November, 1981

Whenever I walk my son to school, I always go through Parque Colon. It’s a little out of the way, but I like the park, and I buy Valentin an empanada when the vendor is in the park. It also cuts around what would be on the way if we went more directly, the Plaza de Mayo. I have never consciously avoided the plaza, but when my Valentin, who’s geography of the city is improving rapidly, suggested we walk a different way to school today, I flinched. I want my son to understand what is happening in this country, but I don’t want it to be forced in front of his face. I want him to know that he is safe, and I don’t know if he is old enough to know about everything that is happening in this country. When he asked to go by the plaza, I couldn’t think of a reason not to, so we went.


Of course, inquisitive little Valentin does not walk past a demonstration with posters without finding out whatever he possibly can.
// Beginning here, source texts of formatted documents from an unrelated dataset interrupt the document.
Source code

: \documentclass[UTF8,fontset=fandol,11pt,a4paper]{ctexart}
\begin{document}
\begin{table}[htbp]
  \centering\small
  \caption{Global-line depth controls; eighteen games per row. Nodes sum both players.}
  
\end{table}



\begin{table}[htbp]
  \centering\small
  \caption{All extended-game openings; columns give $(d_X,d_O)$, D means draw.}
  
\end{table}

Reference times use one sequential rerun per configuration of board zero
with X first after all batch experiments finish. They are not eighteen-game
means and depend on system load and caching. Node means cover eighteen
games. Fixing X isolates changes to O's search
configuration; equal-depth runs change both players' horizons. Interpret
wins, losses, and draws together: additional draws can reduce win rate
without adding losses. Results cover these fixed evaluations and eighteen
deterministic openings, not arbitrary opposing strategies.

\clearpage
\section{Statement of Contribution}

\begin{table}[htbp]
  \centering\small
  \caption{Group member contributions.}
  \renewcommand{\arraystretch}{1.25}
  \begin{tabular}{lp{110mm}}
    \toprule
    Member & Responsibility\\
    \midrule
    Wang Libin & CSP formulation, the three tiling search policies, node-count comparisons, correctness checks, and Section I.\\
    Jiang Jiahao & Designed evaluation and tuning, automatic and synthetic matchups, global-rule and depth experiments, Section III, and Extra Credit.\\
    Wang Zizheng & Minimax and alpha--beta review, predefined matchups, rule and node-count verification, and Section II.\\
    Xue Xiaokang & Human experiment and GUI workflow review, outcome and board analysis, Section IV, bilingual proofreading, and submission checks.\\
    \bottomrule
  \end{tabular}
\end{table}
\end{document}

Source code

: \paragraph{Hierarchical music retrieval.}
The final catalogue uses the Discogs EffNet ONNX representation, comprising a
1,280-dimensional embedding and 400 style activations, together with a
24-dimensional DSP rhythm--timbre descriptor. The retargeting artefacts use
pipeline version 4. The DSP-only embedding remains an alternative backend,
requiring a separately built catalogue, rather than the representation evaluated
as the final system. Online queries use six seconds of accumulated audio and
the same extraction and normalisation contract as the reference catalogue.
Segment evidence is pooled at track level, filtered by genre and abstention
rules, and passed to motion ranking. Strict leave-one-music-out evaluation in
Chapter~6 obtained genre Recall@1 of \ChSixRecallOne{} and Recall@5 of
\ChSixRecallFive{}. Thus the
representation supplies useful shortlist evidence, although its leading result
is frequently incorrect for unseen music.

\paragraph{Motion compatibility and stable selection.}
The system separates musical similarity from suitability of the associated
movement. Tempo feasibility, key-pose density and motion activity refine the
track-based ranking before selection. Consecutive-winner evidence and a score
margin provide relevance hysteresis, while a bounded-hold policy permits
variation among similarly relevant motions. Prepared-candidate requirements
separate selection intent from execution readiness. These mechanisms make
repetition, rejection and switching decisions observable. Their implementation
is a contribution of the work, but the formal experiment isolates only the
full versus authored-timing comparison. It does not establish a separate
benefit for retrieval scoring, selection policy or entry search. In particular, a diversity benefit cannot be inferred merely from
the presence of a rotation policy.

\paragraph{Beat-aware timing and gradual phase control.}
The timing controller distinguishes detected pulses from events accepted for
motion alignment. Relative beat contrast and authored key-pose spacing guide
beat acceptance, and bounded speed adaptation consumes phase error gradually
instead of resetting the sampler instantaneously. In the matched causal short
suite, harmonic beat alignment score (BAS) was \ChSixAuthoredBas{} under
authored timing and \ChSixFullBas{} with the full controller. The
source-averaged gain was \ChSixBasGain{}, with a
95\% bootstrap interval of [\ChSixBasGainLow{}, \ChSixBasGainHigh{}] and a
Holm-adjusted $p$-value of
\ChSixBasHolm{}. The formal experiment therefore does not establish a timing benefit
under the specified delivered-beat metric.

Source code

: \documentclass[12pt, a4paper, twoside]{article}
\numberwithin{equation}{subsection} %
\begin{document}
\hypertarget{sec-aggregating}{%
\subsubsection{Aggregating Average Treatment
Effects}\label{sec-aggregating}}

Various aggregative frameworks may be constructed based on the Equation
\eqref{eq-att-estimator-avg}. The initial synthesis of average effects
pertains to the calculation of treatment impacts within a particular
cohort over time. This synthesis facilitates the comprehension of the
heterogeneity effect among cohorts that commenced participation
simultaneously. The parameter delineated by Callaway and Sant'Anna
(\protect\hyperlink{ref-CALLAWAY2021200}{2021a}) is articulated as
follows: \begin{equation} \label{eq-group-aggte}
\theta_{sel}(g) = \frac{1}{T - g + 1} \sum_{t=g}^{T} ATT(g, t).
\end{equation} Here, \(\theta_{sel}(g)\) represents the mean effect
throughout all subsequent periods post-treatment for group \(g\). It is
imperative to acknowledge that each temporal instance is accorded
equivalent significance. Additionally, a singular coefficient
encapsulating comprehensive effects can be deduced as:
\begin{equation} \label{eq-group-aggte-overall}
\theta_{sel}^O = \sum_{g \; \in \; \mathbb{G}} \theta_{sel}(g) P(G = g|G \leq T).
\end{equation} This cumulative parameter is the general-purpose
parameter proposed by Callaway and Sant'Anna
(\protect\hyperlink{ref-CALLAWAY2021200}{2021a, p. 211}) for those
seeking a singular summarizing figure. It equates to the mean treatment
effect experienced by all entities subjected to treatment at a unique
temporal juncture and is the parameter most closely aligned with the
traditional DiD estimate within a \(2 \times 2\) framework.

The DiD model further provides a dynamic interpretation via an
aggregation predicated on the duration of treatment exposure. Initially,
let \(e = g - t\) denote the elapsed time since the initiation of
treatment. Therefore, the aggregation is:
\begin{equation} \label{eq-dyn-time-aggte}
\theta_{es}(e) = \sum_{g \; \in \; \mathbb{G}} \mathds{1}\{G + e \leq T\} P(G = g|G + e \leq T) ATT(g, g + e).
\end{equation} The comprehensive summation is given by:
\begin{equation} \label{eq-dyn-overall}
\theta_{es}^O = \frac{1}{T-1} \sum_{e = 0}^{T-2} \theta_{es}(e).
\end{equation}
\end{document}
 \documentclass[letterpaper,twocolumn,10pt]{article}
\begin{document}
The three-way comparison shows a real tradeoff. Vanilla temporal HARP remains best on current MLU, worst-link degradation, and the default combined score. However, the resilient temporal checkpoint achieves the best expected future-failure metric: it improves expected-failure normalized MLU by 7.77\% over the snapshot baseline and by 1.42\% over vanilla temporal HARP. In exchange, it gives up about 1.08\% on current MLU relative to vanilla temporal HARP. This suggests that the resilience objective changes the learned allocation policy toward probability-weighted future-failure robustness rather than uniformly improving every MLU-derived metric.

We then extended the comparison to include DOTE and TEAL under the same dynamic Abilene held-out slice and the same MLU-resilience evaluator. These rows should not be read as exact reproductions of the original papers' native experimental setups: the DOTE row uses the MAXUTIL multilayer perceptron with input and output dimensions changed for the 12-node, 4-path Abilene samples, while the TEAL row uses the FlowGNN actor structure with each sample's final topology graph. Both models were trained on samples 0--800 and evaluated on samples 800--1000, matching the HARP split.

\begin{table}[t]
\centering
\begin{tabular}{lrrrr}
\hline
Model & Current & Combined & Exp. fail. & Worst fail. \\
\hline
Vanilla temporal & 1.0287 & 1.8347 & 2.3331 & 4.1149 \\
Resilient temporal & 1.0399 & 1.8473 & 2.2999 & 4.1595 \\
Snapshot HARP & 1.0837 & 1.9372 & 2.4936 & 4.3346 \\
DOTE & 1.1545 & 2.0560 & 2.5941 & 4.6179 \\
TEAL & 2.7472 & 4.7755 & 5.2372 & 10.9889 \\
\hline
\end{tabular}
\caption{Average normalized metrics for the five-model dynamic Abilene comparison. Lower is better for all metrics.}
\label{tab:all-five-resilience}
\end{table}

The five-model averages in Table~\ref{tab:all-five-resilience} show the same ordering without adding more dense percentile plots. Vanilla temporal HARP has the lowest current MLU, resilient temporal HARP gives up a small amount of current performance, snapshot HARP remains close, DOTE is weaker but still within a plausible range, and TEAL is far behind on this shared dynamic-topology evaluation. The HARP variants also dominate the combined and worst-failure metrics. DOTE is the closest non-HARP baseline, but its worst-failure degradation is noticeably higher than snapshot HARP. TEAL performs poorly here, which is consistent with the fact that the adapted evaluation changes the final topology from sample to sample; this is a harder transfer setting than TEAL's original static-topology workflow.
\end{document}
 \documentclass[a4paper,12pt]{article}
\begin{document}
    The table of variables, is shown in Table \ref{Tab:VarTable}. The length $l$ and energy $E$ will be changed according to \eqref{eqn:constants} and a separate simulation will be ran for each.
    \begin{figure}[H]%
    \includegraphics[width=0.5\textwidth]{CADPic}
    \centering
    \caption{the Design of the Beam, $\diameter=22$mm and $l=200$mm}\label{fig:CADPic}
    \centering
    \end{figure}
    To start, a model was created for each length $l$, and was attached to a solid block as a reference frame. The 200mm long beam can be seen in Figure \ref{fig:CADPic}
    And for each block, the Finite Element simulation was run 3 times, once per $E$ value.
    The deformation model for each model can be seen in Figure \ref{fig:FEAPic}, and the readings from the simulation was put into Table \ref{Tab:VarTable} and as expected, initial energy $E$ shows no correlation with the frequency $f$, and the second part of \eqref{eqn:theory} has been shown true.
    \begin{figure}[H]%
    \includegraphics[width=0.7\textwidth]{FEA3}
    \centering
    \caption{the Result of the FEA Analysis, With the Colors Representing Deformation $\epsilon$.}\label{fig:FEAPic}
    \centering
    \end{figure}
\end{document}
He immediately ran up to one of the women and asked what she was holding a picture of. She replied “This is my Husband, Ignacio Martinez. He was disappeared in 1977. I stand here today demanding to know where they have taken my husband, and to hold the junta accountable for its actions.” Valentin asks “What do you mean disappeared? Did he run away?” But before he gets a response I remind him that he’s going to be late for school, and drag him out of the square.


That night, Valentin is a buzz with questions, and I am in the unfortunate position of having at least some of the answers. Fernando thinks that it is time to tell him. He has been saying this for quite some time. Fernando likes to talk about the government more than I do, his coworkers are much more political than I am. Someday Fernando will explain this mess to Valentin, but I stopped him this time. Valentin is such a sensitive child, and he has such a strong sense of right and wrong, I worry about how he will react.


1 thought on “November, 1981

  1. ssvolk says:

    It’s hard to know when to tell children, but they often know more than we think they do.